What is required:
Copy each line that includes the string "있습니다" from the material into your answer.

Dataset records:
- Opening Delimiter -

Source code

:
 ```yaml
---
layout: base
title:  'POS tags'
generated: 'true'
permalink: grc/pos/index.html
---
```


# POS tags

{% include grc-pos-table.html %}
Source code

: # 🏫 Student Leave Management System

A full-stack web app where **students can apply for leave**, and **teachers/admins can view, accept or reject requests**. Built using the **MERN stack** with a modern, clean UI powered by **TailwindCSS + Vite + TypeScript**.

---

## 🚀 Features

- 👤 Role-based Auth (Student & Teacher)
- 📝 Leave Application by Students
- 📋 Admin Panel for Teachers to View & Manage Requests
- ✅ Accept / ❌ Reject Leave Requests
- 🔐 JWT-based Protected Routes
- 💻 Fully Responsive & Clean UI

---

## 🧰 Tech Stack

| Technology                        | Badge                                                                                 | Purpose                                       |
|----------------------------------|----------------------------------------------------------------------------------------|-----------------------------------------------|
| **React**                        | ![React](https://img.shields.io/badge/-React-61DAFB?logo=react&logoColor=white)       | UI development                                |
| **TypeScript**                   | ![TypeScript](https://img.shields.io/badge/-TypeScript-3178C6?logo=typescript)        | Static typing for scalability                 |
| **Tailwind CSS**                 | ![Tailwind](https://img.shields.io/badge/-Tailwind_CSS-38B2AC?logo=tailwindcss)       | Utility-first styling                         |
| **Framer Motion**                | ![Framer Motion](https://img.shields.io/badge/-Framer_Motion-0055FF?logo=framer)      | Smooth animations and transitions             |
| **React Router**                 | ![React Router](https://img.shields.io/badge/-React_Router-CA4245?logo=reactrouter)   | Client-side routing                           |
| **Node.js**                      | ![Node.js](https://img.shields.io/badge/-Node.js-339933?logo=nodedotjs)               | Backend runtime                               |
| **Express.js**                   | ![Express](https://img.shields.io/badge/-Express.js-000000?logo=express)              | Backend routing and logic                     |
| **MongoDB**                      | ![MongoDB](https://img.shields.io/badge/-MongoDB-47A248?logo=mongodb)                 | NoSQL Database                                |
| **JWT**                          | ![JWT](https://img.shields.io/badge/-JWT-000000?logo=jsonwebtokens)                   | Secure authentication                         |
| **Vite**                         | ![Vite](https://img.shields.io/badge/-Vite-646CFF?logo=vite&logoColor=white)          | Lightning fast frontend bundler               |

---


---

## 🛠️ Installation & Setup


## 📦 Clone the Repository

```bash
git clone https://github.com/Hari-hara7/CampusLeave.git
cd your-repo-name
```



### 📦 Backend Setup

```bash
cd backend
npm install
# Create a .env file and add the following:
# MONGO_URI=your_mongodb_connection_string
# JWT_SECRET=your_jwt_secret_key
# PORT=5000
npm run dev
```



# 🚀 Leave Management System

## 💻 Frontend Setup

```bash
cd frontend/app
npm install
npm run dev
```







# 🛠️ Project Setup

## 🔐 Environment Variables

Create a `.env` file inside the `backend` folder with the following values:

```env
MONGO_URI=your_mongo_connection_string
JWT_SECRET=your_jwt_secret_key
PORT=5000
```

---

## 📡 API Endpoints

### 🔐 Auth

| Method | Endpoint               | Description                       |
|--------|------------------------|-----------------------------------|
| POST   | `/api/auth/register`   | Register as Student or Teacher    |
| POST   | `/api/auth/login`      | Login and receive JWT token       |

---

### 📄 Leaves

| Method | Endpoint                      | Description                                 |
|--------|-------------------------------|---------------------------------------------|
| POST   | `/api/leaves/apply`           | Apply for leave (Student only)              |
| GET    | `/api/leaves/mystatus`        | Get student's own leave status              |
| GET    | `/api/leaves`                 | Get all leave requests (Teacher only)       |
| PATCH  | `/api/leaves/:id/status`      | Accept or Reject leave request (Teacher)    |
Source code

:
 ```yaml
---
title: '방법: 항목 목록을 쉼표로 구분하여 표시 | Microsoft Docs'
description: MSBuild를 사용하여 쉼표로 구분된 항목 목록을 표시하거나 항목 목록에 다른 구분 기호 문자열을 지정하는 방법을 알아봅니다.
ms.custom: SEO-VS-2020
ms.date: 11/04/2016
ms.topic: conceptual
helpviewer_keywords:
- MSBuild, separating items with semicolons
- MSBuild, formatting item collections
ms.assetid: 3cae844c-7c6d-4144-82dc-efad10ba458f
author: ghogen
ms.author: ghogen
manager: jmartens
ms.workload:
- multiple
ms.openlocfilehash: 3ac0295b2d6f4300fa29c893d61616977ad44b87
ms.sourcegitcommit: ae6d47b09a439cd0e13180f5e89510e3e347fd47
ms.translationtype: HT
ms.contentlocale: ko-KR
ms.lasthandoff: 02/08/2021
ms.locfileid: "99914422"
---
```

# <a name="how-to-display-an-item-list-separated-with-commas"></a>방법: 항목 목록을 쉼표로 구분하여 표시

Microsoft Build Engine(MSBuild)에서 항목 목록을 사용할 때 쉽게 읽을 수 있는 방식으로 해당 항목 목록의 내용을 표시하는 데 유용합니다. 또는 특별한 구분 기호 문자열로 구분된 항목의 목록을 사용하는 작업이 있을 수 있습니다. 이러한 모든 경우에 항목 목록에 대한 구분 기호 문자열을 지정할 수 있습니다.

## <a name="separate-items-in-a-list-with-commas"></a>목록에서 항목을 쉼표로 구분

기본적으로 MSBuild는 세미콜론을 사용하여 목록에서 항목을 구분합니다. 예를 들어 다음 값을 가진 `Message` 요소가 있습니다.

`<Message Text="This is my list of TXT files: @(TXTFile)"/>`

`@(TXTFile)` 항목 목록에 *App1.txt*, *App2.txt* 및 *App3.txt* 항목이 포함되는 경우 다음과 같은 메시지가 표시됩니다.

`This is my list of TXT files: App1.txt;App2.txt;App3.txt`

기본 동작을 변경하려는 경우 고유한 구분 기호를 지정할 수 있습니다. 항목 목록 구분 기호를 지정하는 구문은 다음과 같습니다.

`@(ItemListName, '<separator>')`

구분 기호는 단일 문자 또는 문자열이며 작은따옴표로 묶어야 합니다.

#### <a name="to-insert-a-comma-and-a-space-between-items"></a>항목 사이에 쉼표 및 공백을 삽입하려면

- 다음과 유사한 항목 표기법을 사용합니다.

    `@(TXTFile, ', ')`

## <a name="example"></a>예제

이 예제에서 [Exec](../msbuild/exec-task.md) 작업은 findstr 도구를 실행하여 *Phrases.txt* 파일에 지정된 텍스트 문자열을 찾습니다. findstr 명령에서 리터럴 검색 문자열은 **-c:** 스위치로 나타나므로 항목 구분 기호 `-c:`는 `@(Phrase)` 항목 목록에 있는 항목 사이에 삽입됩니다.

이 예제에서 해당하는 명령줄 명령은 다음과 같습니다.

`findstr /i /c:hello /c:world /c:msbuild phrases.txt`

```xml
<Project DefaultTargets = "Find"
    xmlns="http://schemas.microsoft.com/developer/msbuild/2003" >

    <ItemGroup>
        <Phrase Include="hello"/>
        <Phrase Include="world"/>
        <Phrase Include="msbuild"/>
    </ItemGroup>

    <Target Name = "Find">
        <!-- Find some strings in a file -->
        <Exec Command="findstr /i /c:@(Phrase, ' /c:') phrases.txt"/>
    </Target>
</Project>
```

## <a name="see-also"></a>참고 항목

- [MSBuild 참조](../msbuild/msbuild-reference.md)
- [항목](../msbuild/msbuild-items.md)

- Closing Delimiter -

Solution to this task:
Microsoft Build Engine(MSBuild)에서 항목 목록을 사용할 때 쉽게 읽을 수 있는 방식으로 해당 항목 목록의 내용을 표시하는 데 유용합니다. 또는 특별한 구분 기호 문자열로 구분된 항목의 목록을 사용하는 작업이 있을 수 있습니다. 이러한 모든 경우에 항목 목록에 대한 구분 기호 문자열을 지정할 수 있습니다.
기본적으로 MSBuild는 세미콜론을 사용하여 목록에서 항목을 구분합니다. 예를 들어 다음 값을 가진 `Message` 요소가 있습니다.
기본 동작을 변경하려는 경우 고유한 구분 기호를 지정할 수 있습니다. 항목 목록 구분 기호를 지정하는 구문은 다음과 같습니다.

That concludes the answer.